Tax Losses and Your Business
This has been a difficult year, and your business may have made a tax loss. A tax loss is when the total deductions you can claim, excluding gifts, donations, and personal super contributions, are greater than your total income for an income year.
If your business makes a tax loss, you may be able to:
- offset the loss in the same income year against other assessable income; or;
- carry forward the loss and claim it as a business deduction in a later year.
If you’re a sole trader or in a partnership and want to offset a tax loss, first check if the business activity meets at least one of the “commerciality” tests under the non-commercial loss rules. (Those rules do not apply to losses made by primary producers and professional artists whose income from other sources is less than $40,000.)
If you do meet one of the “commerciality” tests, then you can offset the loss against other assessable income (such as salary or investment income) in the same income year.

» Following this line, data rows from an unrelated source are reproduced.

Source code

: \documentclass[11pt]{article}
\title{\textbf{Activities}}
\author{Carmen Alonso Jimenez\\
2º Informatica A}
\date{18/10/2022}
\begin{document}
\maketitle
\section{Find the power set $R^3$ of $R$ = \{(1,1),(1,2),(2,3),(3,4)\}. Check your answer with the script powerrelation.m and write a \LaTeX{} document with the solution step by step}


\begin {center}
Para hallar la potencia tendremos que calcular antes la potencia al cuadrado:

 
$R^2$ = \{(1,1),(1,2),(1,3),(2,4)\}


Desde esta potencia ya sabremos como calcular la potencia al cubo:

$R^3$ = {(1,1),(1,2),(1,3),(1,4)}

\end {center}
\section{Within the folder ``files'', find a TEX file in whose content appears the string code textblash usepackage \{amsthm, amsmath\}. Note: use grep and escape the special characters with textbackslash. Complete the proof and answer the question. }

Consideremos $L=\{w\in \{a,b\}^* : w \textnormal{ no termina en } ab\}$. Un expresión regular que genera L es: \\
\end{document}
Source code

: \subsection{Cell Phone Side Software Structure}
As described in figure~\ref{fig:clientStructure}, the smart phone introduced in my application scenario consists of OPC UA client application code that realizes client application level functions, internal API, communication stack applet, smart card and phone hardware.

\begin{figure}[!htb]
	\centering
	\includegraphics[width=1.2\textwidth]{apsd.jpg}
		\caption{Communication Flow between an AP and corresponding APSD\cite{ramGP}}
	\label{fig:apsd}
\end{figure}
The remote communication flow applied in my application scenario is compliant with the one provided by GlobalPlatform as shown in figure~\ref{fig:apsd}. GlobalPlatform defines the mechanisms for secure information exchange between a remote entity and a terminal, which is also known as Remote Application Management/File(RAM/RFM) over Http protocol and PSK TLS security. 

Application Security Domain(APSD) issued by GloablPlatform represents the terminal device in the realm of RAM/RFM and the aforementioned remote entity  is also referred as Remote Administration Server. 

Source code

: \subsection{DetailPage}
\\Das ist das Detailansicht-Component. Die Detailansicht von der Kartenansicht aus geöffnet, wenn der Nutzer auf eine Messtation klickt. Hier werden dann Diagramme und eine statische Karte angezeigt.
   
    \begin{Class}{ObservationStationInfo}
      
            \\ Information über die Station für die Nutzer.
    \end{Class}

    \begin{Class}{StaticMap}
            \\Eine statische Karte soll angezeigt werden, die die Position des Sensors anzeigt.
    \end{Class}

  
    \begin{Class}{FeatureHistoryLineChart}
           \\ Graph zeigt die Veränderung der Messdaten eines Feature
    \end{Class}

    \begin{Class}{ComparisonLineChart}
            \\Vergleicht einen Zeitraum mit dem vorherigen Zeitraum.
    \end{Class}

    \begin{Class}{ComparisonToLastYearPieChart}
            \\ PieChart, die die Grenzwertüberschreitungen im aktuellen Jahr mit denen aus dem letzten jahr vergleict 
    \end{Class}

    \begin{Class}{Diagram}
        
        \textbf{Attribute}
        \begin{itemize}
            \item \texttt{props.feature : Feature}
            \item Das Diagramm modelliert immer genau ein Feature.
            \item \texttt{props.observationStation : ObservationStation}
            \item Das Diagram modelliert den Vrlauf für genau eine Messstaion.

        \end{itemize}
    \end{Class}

If you don’t meet the “commerciality” tests, you can defer the loss or carry it forward to future years. For example, you can offset it when you next make a profit.
Non-commercial losses made by an individual with adjusted taxable income exceeding $250,000 are quarantined.
If your business is a company, you can generally choose the year you want to claim a loss.
If your business has made more than one tax loss in a year, you will need to consider each tax loss separately.
The rules for record-keeping still apply when it’s related to business losses. You need to keep records for five years for most transactions. However, if you fully deduct a tax loss in a single income year, you only need to keep records for four years from that income year.